Robert De Niro, are you OK? We get it, you’ve aged. But you don’t always have to be the rapping granny of lapsed actors, in boring films as a ubiquitous, lazy gag.
Because such is the case with Taylor Hackford’s The Comedian, which provides a warped sideshow reflection of De Niro’s role as comic in The King of Comedy, wherein his stand-up protagonist isn’t psychotic, he’s just an asshole. De Niro’s Jackie Burke—a BoJack Horseman-like figure of nostalgic cable imprisonment—is a struggling club comedian trying to reinvent his image. He was a popular character on a very famous TV show who now seems alone, discarded and empty, while his recognizable husk attracts both those living in the past and entrepreneurial vultures looking to bank on his waning celebrity for a quick buck.
Two of these artistic scavengers attempt to hijack one of Burke’s sloppy and tired insult routines—provided by co-writer and New York Friars Club (where a portion of the film takes place) “Roastmaster General” Jeff Ross—to feature in their web series focused on taking down bad stand-up. You’d think a comedian whose jokes solely revolve around putting people down would be able to feed off this crowd work, but Burke angers quickly. The ensuing brawl and subsequent hackneyed jokes at the assault trial (during which Burke implies that the man he assaulted couldn’t have suffered brain damage as he isn’t sure that the man has a brain—zing) land Burke with 100 hours of community service and 30 days in jail. Hackford never positions him as an antihero whose wounds cause him to act out, nor as a complete villain a la BoJack. He’s just a nebulous wave of vulgarity, the disembodied voice of a pubescent videogamer jammed into a desiccated actor.

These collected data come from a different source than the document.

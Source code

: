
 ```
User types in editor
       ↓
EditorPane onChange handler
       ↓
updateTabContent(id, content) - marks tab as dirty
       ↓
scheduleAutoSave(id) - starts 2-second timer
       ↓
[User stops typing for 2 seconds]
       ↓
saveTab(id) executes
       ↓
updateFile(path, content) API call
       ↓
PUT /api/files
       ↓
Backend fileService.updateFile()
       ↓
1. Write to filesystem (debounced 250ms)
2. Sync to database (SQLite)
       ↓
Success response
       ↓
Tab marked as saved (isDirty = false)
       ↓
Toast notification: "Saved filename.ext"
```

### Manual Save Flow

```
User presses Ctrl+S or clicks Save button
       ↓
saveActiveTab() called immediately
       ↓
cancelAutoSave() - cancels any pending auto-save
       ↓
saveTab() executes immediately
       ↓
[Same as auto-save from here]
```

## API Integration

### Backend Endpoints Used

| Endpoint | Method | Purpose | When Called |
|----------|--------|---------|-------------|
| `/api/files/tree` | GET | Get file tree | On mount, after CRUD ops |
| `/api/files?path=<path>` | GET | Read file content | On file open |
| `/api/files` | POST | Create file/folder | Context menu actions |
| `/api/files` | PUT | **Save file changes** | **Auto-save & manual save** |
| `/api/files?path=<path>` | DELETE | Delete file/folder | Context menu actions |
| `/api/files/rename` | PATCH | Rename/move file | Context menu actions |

Nevertheless, after haranguing family members for money and making dick jokes for the pleasure of the homeless at his court-mandated soup kitchen volunteer stint, Burke meets a girl. Harmony, a character as flat as Leslie Mann’s delivery, is immediately enamored with this geriatric’s jibes. She’s in the middle of a minor tiff with her father (Harvey Keitel, actually gleeful in his obnoxiousness and three years older than De Niro) so in a fit, mixing both father issues and poor taste, she decides to date the 30-years-her-senior Burke.